Y cuando la película explota en sus aproximadamente últimos cuarenta minutos, lo hace de manera brutal. Ahí Hokum se convierte en un auténtico descenso a la locura y al horror sobrenatural. La presencia de la bruja, las alucinaciones y esa atmósfera enfermiza consiguen momentos genuinamente terroríficos que recuerdan por momentos al mejor cine de horror rural europeo. Hay escenas que quedan grabadas en la memoria por su capacidad para generar angustia y por la manera en la que McCarthy utiliza el sonido y la oscuridad para descolocar al espectador.
También resulta admirable la ambientación. La aislada posada parece casi un personaje más de la historia. Cada pasillo, cada habitación y cada rincón transmiten decadencia y amenaza. El director vuelve a demostrar que sabe sacar muchísimo partido a espacios reducidos y opresivos. La fotografía, sin ser especialmente brillante, funciona perfectamente para reforzar ese tono gris, húmedo y fantasmal que envuelve toda la película.
En el apartado interpretativo, Adam Scott sorprende con un trabajo contenido pero tremendamente efectivo. El actor sostiene gran parte del peso emocional de la historia y logra transmitir perfectamente esa mezcla de dolor, paranoia y miedo creciente. A su alrededor, el reparto cumple con nota, aportando credibilidad a una propuesta que necesitaba actuaciones sólidas para no caer en el ridículo.

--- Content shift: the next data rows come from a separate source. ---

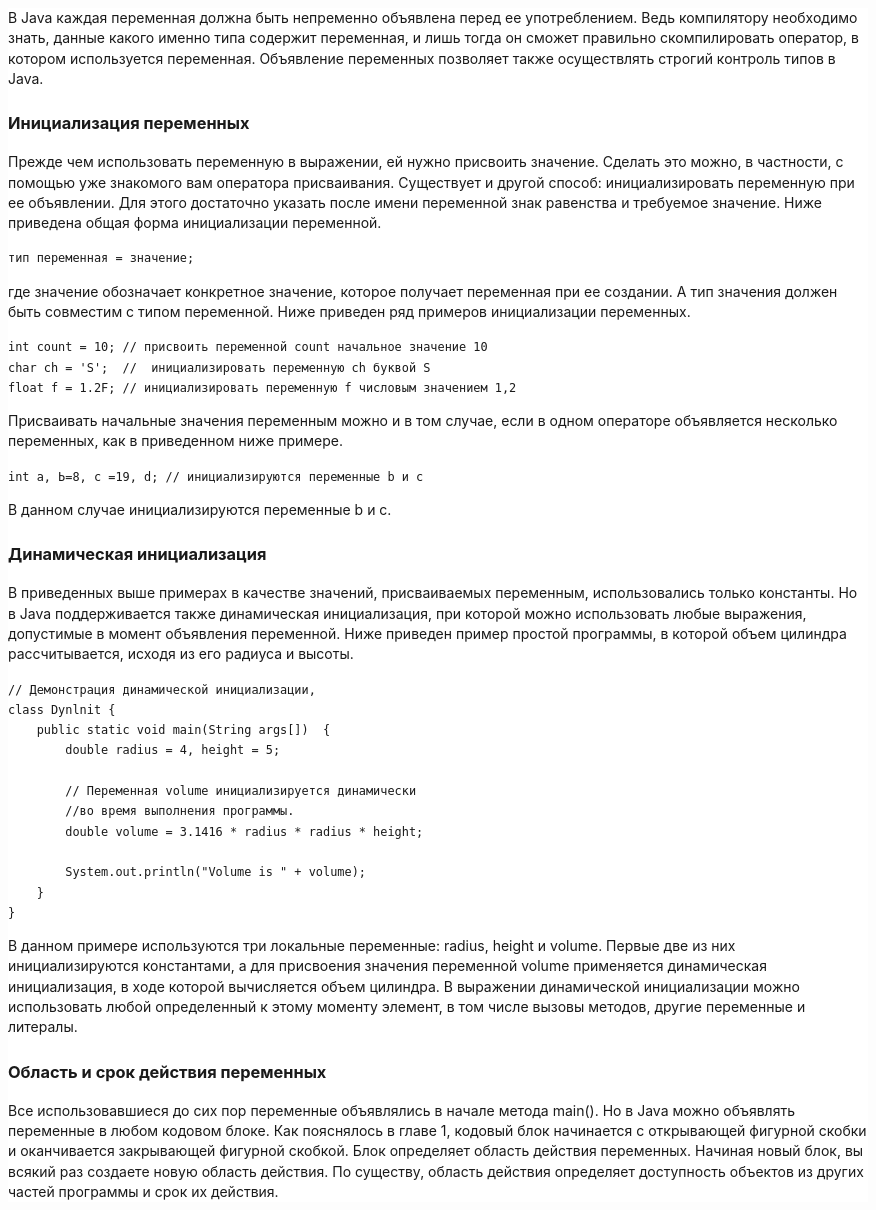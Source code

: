В Java каждая переменная должна быть непременно объявлена перед ее употреблением. Ведь компилятору необходимо знать, данные какого именно типа содержит переменная, и лишь тогда он сможет правильно скомпилировать оператор, в котором используется переменная. Объявление переменных позволяет также осуществлять строгий контроль типов в Java.

### Инициализация переменных
Прежде чем использовать переменную в выражении, ей нужно присвоить значение. Сделать это можно, в частности, с помощью уже знакомого вам оператора присваивания. Существует и другой способ: инициализировать переменную при ее объявлении. Для этого достаточно указать после имени переменной знак равенства и требуемое значение. Ниже приведена общая форма инициализации переменной.
```
тип переменная = значение;
```
где значение обозначает конкретное значение, которое получает переменная при ее создании. А тип значения должен быть совместим с типом переменной. Ниже приведен ряд примеров инициализации переменных.
```
int count = 10; // присвоить переменной count начальное значение 10
char ch = 'S';  //  инициализировать переменную ch буквой S
float f = 1.2F; // инициализировать переменную f числовым значением 1,2
```
Присваивать начальные значения переменным можно и в том случае, если в одном операторе объявляется несколько переменных, как в приведенном ниже примере.
```
int а, Ь=8, с =19, d; // инициализируются переменные b и с
```
В данном случае инициализируются переменные b и с.

### Динамическая инициализация
В приведенных выше примерах в качестве значений, присваиваемых переменным, использовались только константы. Но в Java поддерживается также динамическая инициализация, при которой можно использовать любые выражения, допустимые в момент объявления переменной. Ниже приведен пример простой программы, в которой объем цилиндра рассчитывается, исходя из его радиуса и высоты.
```
// Демонстрация динамической инициализации,
class Dynlnit {
    public static void main(String args[])  {
        double radius = 4, height = 5;

        // Переменная volume инициализируется динамически
        //во время выполнения программы.
        double volume = 3.1416 * radius * radius * height;

        System.out.println("Volume is " + volume);
    }
}
```
В данном примере используются три локальные переменные: radius, height и volume. Первые две из них инициализируются константами, а для присвоения значения переменной volume применяется динамическая инициализация, в ходе которой вычисляется объем цилиндра. В выражении динамической инициализации можно использовать любой определенный к этому моменту элемент, в том числе вызовы методов, другие переменные и литералы.

### Область и срок действия переменных
Все использовавшиеся до сих пор переменные объявлялись в начале метода main(). Но в Java можно объявлять переменные в любом кодовом блоке. Как пояснялось в главе 1, кодовый блок начинается с открывающей фигурной скобки и оканчивается закрывающей фигурной скобкой. Блок определяет область действия переменных. Начиная новый блок, вы всякий раз создаете новую область действия. По существу, область действия определяет доступность объектов из других частей программы и срок их действия.

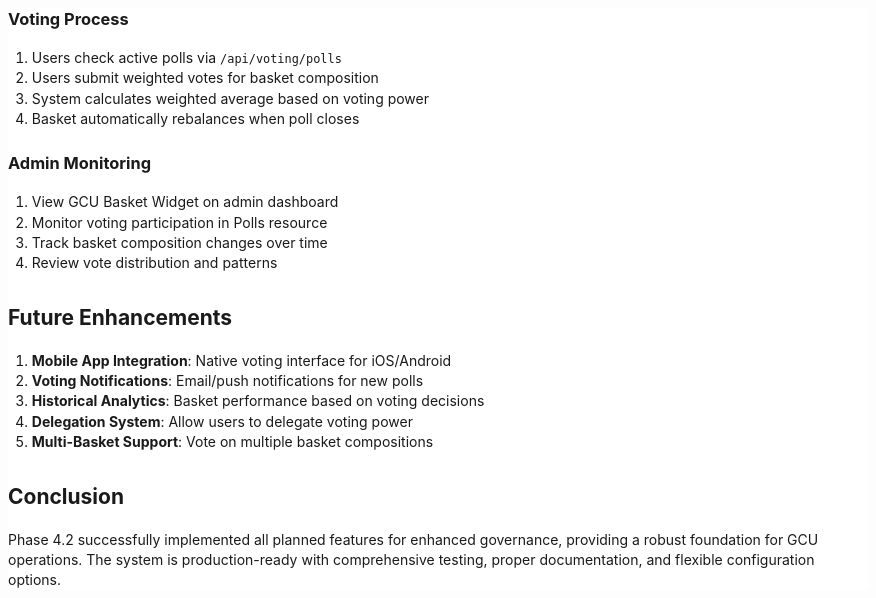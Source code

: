### Voting Process
1. Users check active polls via `/api/voting/polls`
2. Users submit weighted votes for basket composition
3. System calculates weighted average based on voting power
4. Basket automatically rebalances when poll closes

### Admin Monitoring
1. View GCU Basket Widget on admin dashboard
2. Monitor voting participation in Polls resource
3. Track basket composition changes over time
4. Review vote distribution and patterns

## Future Enhancements

1. **Mobile App Integration**: Native voting interface for iOS/Android
2. **Voting Notifications**: Email/push notifications for new polls
3. **Historical Analytics**: Basket performance based on voting decisions
4. **Delegation System**: Allow users to delegate voting power
5. **Multi-Basket Support**: Vote on multiple basket compositions

## Conclusion

Phase 4.2 successfully implemented all planned features for enhanced governance, providing a robust foundation for GCU operations. The system is production-ready with comprehensive testing, proper documentation, and flexible configuration options.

Damian McCarthy comentó en varias entrevistas que parte de la inspiración de Hokum nació de antiguas leyendas rurales irlandesas relacionadas con posadas malditas y figuras femeninas vinculadas a la brujería. Además, el director insistió en utilizar efectos prácticos en muchas de las escenas sobrenaturales para aumentar la sensación física del horror y evitar que la película perdiera fuerza con un exceso de CGI. Esa decisión se nota y mucho en pantalla.
Hokum es una de esas películas que probablemente ganen enteros con un segundo visionado. Hay detalles, símbolos y pequeños elementos narrativos que seguramente muchos espectadores no captarán a la primera. Y eso, en tiempos donde gran parte del cine de terror parece diseñado para el consumo rápido y olvidable, se agradece enormemente. Damian McCarthy confirma definitivamente que es uno de los nombres más interesantes del terror actual y firma aquí una obra inquietante, perturbadora y maravillosamente agobiante que hará las delicias de los amantes del horror sobrenatural más atmosférico.